Differences in mental health services between the UK and Switzerland and
their possible influence on the results of this analysis must be discussed. In
contrast to the UK, two-thirds of Swiss psychiatrists are engaged in private
practice (Guimón et al,
2000). Most of them are psychoanalytically oriented and do not
participate in the health care of the severely mentally ill. The latter were
treated mainly within public out-patient services comparable with the mental
health NHS trusts. A difference between the two countries, however, is the
allocation of financial resources, which is not as restricted in Switzerland
as it is in the UK. In Switzerland, for example, buildings and equipment are
better maintained and the staffpatient ratio is higher. Thus, practical
differences between the two mental health systems could have influenced the
results of this study.
Relatives of patients with psychosis are favourable to early
diagnosis
The favourable answers concerning early diagnosis of psychosis and the
visit in a respective out-patient service are surprising and in contrast to
the often-expressed opinion that relatives warn against early detection and
diagnosis. The findings support the need to tell patients their diagnosis as
early as possible (Clafferty et
al, 2001). Our results are noteworthy because relatives who
are organised in a self-help group are likely to have a critical attitude to
psychiatry (Winefield & Harvey,
1993).
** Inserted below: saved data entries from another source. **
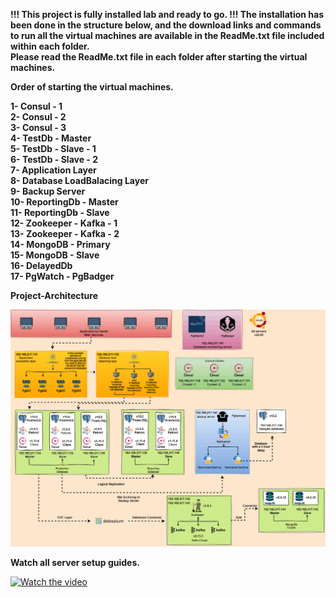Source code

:  
  **!!! This project is fully installed lab and ready to go. !!!  The installation has been done in the structure below, and the download links and commands to run all the virtual machines are available in the ReadMe.txt file included within each folder.** <br />
   **Please read the ReadMe.txt file in each folder after starting the virtual machines.** <br />
   
   **Order of starting the virtual machines.** <br />
   
   **1- Consul - 1 <br />
   2- Consul - 2 <br />
   3- Consul - 3 <br />
   4- TestDb - Master <br />
   5- TestDb - Slave - 1 <br />
   6- TestDb - Slave - 2 <br />
   7- Application Layer <br />
   8- Database LoadBalacing Layer <br />
   9- Backup Server <br />
   10- ReportingDb - Master <br />
   11- ReportingDb - Slave <br />
   12- Zookeeper - Kafka - 1 <br />
   13- Zookeeper - Kafka - 2 <br />
   14- MongoDB - Primary <br />
   15- MongoDB - Slave <br /> 
   16- DelayedDb <br />
   17- PgWatch - PgBadger <br />**

   
 **Project-Architecture** <br />
 
![](https://github.com/ProxySeer/PostgresLab/blob/main/Project-Architecture/Architecture.gif)

 **Watch all server setup guides.** <br />

[![Watch the video](https://i.hizliresim.com/2o2po04.PNG)](https://www.youtube.com/watch?v=A_PDvBk6i7Y)

  

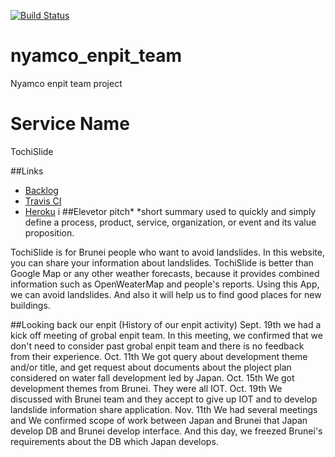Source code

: [![Build Status](https://travis-ci.org/nyamco-enpit/TochiSlide.svg?branch=master)](https://travis-ci.org/nyamco-enpit/TochiSlide)

# nyamco_enpit_team
Nyamco enpit team project

# Service Name
TochiSlide

##Links
- [Backlog](https://trello.com/b/8wf5MqEp/aiit-enpit-2016-nyamco)
- [Travis CI](https://travis-ci.org/nyamco-enpit/TochiSlide)
- [Heroku](https://polar-taiga-41162.herokuapp.com/tochi_slide/index)
i
##Elevetor pitch*
 *short summary used to quickly and simply define a process, product, service, organization, or event and its value proposition.
 
TochiSlide is for Brunei people who want to avoid landslides.
In this website, you can share your information about landslides. 
TochiSlide is better than Google Map or any other weather forecasts,
because it provides combined information such as OpenWeaterMap and people's reports. 
Using this App, we can avoid landslides. And also it will help us to find good places for new buildings.


##Looking back our enpit (History of our enpit activity)
Sept. 19th we had a kick off meeting of grobal enpit team. In this meeting, we confirmed that we don't need to consider past grobal enpit team and there is no feedback from their experience.
Oct. 11th We got query about development theme and/or title, and get request about documents about the ploject plan considered on water fall development led by Japan.
Oct. 15th We got development themes from Brunei. They were all IOT.
Oct. 19th We discussed with Brunei team and they accept to give up IOT and to develop landslide information share application.
Nov. 11th We had several meetings and We confirmed scope of work between Japan and Brunei that Japan develop DB and Brunei develop interface. And this day, we freezed Brunei's requirements about the DB which Japan develops.

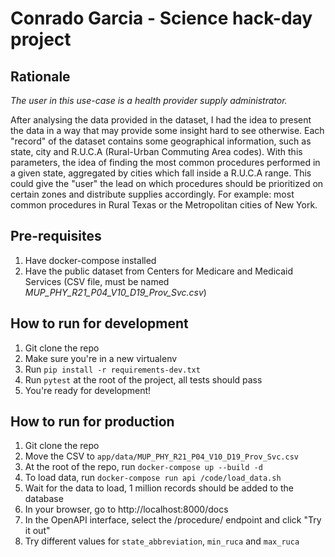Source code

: # Conrado Garcia - Science hack-day project

## Rationale
_The user in this use-case is a health provider supply administrator._

After analysing the data provided in the dataset, I had the idea to present the data in a way that may provide some insight hard to see otherwise. 
Each "record" of the dataset contains some geographical information, such as state, city and R.U.C.A (Rural-Urban Commuting Area codes).
With this parameters, the idea of finding the most common procedures performed in a given state, aggregated by cities which fall inside a R.U.C.A range.
This could give the "user" the lead on which procedures should be prioritized on certain zones and distribute supplies accordingly.
For example: most common procedures in Rural Texas or the Metropolitan cities of New York.

## Pre-requisites
1. Have docker-compose installed
3. Have the public dataset from Centers for Medicare and Medicaid Services (CSV file, must be named _MUP_PHY_R21_P04_V10_D19_Prov_Svc.csv_)

## How to run for development
1. Git clone the repo
3. Make sure you're in a new virtualenv
3. Run `pip install -r requirements-dev.txt` 
4. Run `pytest` at the root of the project, all tests should pass
5. You're ready for development!

## How to run for production
1. Git clone the repo
2. Move the CSV to `app/data/MUP_PHY_R21_P04_V10_D19_Prov_Svc.csv`
3. At the root of the repo, run `docker-compose up --build -d`
4. To load data, run `docker-compose run api /code/load_data.sh`
5. Wait for the data to load, 1 million records should be added to the database
6. In your browser, go to http://localhost:8000/docs
7. In the OpenAPI interface, select the /procedure/ endpoint and click "Try it out"
8. Try different values for `state_abbreviation`, `min_ruca` and `max_ruca`
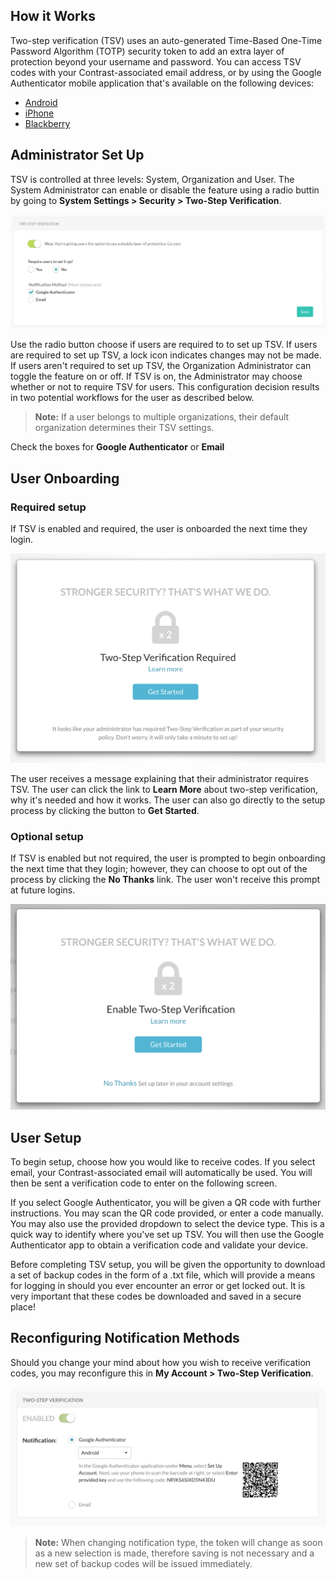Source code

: <!--
title: "Two-Step Verification"
description: "Overview and instructions for using the TSV feature"
tags: "Admin system settings Two Step Verification TSV Multi Factor Authorization Security Backup Codes Google Authenticator"
-->

## How it Works 

Two-step verification (TSV) uses an auto-generated Time-Based One-Time Password Algorithm (TOTP) security token to add an extra layer of protection beyond your username and password. You can access TSV codes with your Contrast-associated email address, or by using the Google Authenticator mobile application that's available on the following devices:

* [Android](https://play.google.com/store/apps/details?id=com.google.android.apps.authenticator2&hl=en)
* [iPhone](https://itunes.apple.com/us/app/google-authenticator/id388497605?mt=8)
* [Blackberry](https://appworld.blackberry.com/webstore/content/29401059/?lang=en&countrycode=US)

## Administrator Set Up

TSV is controlled at three levels: System, Organization and User. The System Administrator can enable or disable the feature using a radio buttin by going to **System Settings > Security > Two-Step Verification**.  

<a href="assets/images/Security-two-step.png" rel="lightbox" title="Two-step verification configuration"><img class="thumbnail" src="assets/images/Security-two-step.png"/></a>

Use the radio button choose if users are required to to set up TSV. If users are required to set up TSV, a lock icon indicates changes may not be made. If users aren't required to set up TSV, the Organization Administrator can toggle the feature on or off. If TSV is on, the Administrator may choose whether or not to require TSV for users. This configuration decision results in two potential workflows for the user as described below.

> **Note:** If a user belongs to multiple organizations, their default organization determines their TSV settings.

Check the boxes for **Google Authenticator** or **Email**

## User Onboarding

### Required setup 

If TSV is enabled and required, the user is onboarded the next time they login.

<a href="assets/images/TSVOnboardReq.png" rel="lightbox" title="Required Onboarding"><img class="thumbnail" src="assets/images/TSVOnboardReq.png"/></a>

The user receives a message explaining that their administrator requires TSV. The user can click the link to **Learn More** about two-step verification, why it's needed and how it works. The user can also go directly to the setup process by clicking the button to **Get Started**. 

### Optional setup

If TSV is enabled but not required, the user is prompted to begin onboarding the next time that they login; however, they can choose to opt out of the process by clicking the **No Thanks** link. The user won't receive this prompt at future logins.

<a href="assets/images/TSVOnboardOpt.png" rel="lightbox" title="Optional Onboarding"><img class="thumbnail" src="assets/images/TSVOnboardOpt.png"/></a>

## User Setup

To begin setup, choose how you would like to receive codes.  If you select email, your Contrast-associated email will automatically be used. You will then be sent a verification code to enter on the following screen.  

If you select Google Authenticator, you will be given a QR code with further instructions.  You may scan the QR code provided, or enter a code manually. You may also use the provided dropdown to select the device type.  This is a quick way to identify where you've set up TSV.  You will then use the Google Authenticator app to obtain a verification code and validate your device.

Before completing TSV setup, you will be given the opportunity to download a set of backup codes in the form of a .txt file, which will provide a means for logging in should you ever encounter an error or get locked out.  It is very important that these codes be downloaded and saved in a secure place!

## Reconfiguring Notification Methods

Should you change your mind about how you wish to receive verification codes, you may reconfigure this in **My Account > Two-Step Verification**.

<a href="assets/images/TSVUserSettings.png" rel="lightbox" title="User Settings"><img class="thumbnail" src="assets/images/TSVUserSettings.png"/></a>

> **Note:** When changing notification type, the token will change as soon as a new selection is made, therefore saving is not necessary and a new set of backup codes will be issued immediately.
But these results are in line with our previous findings
that relatives have a positive attitude to psychiatric research in general,
and particularly to research with respect to early detection of psychosis
(Lauber et al,
2001).
Consequences of early diagnosis
Our findings are unexpected, because early diagnosis has immediate and
far-reaching consequences concerning social life, work or education and
relationships for both the affected individual and their relatives
(Magliano et al,
1998). The latter, however, have a pragmatic view about the
importance of an earlier diagnosis for the affected individual and for
themselves. Only one-third assume that much would have changed for the
affected individual. Relatives focus instead on disburdening activities, such
as facing the problems related to the illness or contacting other persons in
the same situation earlier.

Implications of these results
Early detection and intervention are intended to diminish the
suffering of
both the affected individual and their carers
(
Harvey et al, 2001).
Being mostly favourable to early diagnosis
and detection, relatives are
supporting partners for psychiatrists
in convincing hesitant or ambivalent
patients for diagnostic
procedures and treatment. Psychiatrists, therefore,
should
involve carers in the care planning. Moreover, relatives give
us useful
clues with respect to the possible consequences of
early diagnosis.
Professionals must consider the carers' suggestions
and refer relatives of
newly-diagnosed patients with psychosis
to supporting organisations such as
self-help groups. An excellent
example of carers' willingness and ability to
cooperate is
the recently launched website Rethink of the
National Schizophrenia Fellowship
(
www.nsf.org.uk)
that provides
carers, affected individuals and professionals with helpful
and
balanced information (this, however, is seen from a continental
perspective).

Acknowledgments
We thank the relatives for their participation in this study
and Mrs Heidi
Schmid Diebold for data collection and statistical
analyses. We thank also the
unknown reviewer for her/his helpful
suggestions for improvement of our
manuscript, especially with
respect to UK characteristics.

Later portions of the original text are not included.